The Cave of the Golden Calf was a night club in London. In existence for only two years immediately before the First World War, it epitomised decadence, and still inspires cultural events. Its name is a reference to the Golden Calf of the Biblical story, a symbol of impermissible worship.

==Description==
It opened in an underground location in the basements from 3 to 9 Heddon Street, near Regent Street, in 1912 and became a haunt for the wealthy and aristocratic classes, as well as bohemian artists in search of a European-style cabaret. Its creator Frida Strindberg set it up as an avant-garde and artistic venture.

It introduced London to new concepts of nightlife and provided a solid model for future nightclubs. Philip Hoare, in his book Oscar Wilde's Last Stand, provided the following description:

Up in Regent Street young men wearing tight suits and nail varnish were sipping creme de menthe in the Cafe Royal, while down a dark cul-de-sac lurked a new and devilish sort of place where Futurists cavorted: a 'night club' profanely named 'The Cave of the Golden Calf'. Vague rumours had reached her that nowadays, the backstreets harboured all manner of such places, attended by members of the social elite. Such intimations confirmed all the suspicions of her class. At the root of these evils lay the name of Oscar Wilde, still unspoken in polite households. He may have been dead for more than a decade, but Wilde's decadence endured.

The club is also compared with the parties of The Coterie, a group of young aristocrats and intellectuals associated with the Cambridge Souls:

Their hedonism was not confined to private parties. In 1912, Madame Strindberg [...] leased a draper's basement in Heddon Street, a cul-de-sac behind Regent Street, and created the Cave of the Golden Calf. This 'low-ceilinged nightclub, appropriately sunk under the pavement', was decorated by Spencer Gore in Russian Ballet-inspired murals, with contributions by Jacob Epstein and Wyndham Lewis; Eric Gill designed the club's motif, a phallic Golden Calf, symbol of biblical dissipation and idolatry. Here the cult of Wilde could continue to worship. The club's self-advertised aim was to be 'a place given up to gaiety', its art-subversive interiors 'brazenly expressive of the libertarian pleasure principle ...' [...]
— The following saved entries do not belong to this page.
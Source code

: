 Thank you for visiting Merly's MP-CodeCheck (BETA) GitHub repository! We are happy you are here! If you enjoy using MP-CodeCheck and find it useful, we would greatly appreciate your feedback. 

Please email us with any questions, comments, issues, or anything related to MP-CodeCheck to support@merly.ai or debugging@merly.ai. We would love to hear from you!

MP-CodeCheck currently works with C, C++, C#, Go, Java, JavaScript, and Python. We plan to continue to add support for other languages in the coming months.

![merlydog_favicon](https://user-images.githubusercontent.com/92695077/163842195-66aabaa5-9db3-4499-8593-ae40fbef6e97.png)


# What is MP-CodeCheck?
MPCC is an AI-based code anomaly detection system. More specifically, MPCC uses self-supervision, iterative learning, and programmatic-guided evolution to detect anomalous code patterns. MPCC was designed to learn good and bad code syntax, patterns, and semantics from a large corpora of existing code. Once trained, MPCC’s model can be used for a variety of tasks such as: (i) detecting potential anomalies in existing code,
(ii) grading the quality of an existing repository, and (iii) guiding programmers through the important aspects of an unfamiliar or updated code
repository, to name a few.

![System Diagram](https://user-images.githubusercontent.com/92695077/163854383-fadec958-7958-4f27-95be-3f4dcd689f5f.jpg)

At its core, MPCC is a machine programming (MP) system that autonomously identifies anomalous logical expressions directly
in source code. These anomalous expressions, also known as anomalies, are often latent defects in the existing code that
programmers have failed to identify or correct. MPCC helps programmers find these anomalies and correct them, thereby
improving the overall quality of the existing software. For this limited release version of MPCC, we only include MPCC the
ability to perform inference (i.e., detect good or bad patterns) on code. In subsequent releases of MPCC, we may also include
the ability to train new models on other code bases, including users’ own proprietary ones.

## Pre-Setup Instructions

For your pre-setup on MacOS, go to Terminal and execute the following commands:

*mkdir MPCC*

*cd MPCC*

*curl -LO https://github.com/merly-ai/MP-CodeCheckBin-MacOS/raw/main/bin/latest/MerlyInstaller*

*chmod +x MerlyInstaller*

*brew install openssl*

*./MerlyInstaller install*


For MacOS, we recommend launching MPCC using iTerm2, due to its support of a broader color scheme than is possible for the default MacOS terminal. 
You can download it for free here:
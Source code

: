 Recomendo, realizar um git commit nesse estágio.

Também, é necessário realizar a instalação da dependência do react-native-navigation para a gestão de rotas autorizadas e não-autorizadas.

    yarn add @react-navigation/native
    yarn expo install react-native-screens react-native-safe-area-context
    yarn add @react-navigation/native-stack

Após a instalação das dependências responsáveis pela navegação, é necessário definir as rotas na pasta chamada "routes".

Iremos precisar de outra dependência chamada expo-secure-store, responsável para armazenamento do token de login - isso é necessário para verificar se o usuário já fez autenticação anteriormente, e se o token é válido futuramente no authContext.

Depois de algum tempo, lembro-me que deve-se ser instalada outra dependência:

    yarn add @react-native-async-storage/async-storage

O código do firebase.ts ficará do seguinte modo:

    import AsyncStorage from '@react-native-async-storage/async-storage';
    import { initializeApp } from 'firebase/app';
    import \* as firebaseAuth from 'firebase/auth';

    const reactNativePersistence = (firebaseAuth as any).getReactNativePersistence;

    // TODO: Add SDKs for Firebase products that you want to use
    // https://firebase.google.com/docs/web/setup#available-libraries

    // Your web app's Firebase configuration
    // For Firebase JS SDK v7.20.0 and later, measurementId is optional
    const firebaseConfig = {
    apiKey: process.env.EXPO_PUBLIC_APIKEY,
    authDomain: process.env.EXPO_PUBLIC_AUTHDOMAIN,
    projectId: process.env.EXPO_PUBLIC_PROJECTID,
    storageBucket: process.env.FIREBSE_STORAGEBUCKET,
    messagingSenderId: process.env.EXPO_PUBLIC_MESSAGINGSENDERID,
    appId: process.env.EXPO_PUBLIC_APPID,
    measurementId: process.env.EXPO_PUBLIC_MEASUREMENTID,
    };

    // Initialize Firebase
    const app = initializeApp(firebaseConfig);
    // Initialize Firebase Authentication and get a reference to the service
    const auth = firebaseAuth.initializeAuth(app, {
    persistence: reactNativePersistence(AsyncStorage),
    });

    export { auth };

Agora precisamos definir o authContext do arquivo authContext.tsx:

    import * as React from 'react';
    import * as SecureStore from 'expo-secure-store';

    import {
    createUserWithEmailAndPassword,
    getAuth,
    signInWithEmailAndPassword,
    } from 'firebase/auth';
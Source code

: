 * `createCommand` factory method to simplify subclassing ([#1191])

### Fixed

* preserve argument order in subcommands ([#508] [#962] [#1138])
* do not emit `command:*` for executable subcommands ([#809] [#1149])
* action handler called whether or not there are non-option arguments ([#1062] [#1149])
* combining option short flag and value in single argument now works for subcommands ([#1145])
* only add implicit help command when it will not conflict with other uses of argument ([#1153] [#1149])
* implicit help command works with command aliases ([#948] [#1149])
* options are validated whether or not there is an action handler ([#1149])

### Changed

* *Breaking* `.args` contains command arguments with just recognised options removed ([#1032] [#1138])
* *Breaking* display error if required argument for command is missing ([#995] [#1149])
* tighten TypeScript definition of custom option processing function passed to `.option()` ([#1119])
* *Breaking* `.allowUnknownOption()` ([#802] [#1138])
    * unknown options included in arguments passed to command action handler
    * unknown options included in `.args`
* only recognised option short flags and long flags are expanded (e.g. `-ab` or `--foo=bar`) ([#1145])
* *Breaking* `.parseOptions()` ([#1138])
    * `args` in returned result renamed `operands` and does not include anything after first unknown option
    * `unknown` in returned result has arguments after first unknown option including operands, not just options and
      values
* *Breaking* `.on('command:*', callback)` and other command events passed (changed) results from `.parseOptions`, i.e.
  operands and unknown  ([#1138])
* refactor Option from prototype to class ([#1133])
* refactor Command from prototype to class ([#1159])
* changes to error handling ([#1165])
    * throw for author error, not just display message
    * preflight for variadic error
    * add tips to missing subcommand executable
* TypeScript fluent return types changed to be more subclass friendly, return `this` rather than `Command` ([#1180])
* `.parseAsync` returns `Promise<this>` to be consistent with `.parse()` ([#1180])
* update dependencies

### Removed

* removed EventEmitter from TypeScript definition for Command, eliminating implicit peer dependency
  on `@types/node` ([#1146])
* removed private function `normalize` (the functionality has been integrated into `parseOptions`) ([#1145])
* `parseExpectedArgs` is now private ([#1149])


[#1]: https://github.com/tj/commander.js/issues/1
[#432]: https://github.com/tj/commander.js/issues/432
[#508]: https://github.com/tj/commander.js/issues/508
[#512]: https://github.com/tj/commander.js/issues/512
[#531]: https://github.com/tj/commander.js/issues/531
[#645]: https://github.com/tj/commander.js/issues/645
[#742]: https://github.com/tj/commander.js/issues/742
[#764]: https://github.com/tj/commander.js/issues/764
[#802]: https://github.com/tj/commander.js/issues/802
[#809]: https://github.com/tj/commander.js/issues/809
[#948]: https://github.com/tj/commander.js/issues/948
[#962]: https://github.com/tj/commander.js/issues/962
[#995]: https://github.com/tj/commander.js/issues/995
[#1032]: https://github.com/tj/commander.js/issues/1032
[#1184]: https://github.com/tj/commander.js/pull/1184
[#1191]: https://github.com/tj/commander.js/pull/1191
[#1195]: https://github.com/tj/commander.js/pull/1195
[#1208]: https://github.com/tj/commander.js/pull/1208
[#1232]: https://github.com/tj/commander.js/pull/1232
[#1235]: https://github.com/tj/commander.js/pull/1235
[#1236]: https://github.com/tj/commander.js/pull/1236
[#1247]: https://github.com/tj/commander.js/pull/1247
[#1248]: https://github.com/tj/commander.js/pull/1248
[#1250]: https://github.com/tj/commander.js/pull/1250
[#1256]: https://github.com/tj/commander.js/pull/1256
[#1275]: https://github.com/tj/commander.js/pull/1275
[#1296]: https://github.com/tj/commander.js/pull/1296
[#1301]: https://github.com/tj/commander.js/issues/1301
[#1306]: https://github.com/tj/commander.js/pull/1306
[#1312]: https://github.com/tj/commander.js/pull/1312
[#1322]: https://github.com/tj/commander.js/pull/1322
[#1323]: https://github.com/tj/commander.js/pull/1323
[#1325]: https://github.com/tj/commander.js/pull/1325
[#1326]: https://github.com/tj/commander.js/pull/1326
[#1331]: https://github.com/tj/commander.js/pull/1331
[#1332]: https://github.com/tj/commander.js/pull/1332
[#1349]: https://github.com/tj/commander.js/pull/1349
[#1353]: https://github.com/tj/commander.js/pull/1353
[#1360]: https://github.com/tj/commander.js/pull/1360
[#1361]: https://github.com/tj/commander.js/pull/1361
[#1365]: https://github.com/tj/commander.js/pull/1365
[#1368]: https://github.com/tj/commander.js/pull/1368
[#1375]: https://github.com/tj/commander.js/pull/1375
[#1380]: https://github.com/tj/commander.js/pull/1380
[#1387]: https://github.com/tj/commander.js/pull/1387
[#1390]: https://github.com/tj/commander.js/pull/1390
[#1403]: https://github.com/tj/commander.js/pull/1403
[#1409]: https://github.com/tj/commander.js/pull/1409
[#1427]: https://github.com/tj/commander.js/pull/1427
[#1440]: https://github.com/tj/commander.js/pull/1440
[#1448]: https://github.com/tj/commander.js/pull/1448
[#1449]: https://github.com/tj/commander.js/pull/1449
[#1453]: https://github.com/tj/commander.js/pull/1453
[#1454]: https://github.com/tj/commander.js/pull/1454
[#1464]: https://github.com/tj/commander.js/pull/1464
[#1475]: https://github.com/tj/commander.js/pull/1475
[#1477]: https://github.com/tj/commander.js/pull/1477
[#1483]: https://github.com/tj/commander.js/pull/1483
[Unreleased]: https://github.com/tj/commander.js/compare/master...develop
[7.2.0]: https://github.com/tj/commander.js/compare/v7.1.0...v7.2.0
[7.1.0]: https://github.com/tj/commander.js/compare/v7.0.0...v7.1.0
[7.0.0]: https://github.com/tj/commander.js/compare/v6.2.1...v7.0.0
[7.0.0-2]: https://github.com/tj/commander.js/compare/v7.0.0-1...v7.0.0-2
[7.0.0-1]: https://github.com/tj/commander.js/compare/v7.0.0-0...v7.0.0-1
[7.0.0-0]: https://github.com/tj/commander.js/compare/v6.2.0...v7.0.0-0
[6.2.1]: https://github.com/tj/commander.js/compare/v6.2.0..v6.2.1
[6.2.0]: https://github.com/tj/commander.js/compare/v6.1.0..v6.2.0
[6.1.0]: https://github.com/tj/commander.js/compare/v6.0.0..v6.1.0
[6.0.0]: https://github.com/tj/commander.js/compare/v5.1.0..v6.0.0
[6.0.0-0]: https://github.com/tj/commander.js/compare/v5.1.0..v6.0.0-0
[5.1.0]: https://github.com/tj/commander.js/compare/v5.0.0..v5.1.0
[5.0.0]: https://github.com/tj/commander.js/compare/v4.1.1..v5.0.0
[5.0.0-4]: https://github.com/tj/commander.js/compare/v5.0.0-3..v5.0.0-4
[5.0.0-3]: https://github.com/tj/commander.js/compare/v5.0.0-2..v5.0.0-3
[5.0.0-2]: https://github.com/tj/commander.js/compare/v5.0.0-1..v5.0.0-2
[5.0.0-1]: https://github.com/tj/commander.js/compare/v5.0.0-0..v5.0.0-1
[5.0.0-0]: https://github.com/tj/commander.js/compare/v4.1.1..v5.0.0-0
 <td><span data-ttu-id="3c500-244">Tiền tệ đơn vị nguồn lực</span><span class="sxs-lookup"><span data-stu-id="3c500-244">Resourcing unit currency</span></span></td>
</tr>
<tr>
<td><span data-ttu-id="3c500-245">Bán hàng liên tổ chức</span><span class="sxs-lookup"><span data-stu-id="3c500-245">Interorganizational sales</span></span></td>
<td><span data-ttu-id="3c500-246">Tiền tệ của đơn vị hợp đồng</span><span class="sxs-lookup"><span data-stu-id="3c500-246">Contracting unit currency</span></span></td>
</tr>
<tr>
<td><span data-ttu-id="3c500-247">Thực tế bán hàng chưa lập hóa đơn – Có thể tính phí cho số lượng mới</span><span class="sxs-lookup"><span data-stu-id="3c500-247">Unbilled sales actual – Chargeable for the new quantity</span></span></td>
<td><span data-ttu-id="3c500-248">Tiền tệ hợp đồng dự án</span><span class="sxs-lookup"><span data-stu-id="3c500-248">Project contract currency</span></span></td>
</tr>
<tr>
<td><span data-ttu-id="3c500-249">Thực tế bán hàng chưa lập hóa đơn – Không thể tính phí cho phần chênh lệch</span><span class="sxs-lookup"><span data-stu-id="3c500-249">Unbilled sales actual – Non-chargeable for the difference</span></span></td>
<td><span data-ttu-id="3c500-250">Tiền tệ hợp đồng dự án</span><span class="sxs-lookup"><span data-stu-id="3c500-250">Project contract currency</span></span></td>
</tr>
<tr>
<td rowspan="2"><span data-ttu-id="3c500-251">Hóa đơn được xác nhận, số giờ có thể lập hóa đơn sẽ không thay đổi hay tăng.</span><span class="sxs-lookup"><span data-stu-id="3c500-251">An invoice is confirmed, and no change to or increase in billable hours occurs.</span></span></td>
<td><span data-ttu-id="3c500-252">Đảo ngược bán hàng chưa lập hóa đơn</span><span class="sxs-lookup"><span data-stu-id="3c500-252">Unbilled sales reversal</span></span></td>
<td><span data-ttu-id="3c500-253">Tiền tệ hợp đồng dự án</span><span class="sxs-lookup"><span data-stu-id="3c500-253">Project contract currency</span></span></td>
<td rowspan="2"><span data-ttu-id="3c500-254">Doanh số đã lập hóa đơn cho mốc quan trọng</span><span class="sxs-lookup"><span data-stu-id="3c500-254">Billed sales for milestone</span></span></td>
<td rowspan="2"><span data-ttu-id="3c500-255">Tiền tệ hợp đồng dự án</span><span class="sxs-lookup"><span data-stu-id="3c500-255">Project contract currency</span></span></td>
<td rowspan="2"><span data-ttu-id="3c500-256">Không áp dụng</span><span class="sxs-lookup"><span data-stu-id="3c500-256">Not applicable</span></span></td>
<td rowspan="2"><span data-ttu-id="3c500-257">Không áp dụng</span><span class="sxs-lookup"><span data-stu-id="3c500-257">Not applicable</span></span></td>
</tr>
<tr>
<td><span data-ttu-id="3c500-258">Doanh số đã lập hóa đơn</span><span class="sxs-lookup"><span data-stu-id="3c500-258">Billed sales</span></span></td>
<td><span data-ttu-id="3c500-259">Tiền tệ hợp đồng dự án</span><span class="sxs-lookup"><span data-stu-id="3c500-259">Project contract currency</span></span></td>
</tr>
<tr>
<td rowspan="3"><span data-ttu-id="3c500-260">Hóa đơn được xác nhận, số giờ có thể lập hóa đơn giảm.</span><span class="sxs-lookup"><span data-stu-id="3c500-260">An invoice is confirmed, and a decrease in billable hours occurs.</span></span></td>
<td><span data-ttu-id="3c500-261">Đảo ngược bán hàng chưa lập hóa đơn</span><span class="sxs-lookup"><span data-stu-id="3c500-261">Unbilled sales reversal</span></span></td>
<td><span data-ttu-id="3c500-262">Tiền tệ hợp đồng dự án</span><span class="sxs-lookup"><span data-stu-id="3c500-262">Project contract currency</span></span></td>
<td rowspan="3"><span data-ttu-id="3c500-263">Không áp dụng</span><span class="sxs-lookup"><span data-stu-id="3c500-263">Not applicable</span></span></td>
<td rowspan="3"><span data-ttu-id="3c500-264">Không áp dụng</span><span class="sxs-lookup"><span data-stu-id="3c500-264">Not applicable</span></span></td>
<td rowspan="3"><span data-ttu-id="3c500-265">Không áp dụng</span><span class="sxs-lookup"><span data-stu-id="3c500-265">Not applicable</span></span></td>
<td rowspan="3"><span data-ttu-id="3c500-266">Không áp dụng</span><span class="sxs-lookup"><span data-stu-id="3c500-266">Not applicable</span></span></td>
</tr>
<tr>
Ezra Pound complimented Strindberg on her acumen. Other notable visitors to the establishment included Katherine Mansfield, Ford Madox Ford, Augustus John and Wyndham Lewis.

==Legacy==
The Cave went bankrupt in 1914, but its name lived on, and recently inspired a show at the Edinburgh Fringe and the 2010 Commemoration Ball at New College, Oxford. The building became a post office and can be seen in the background of the cover of David Bowie's album The Rise and Fall of Ziggy Stardust and the Spiders from Mars. The site is now occupied by a restaurant, Heddon Street Kitchen.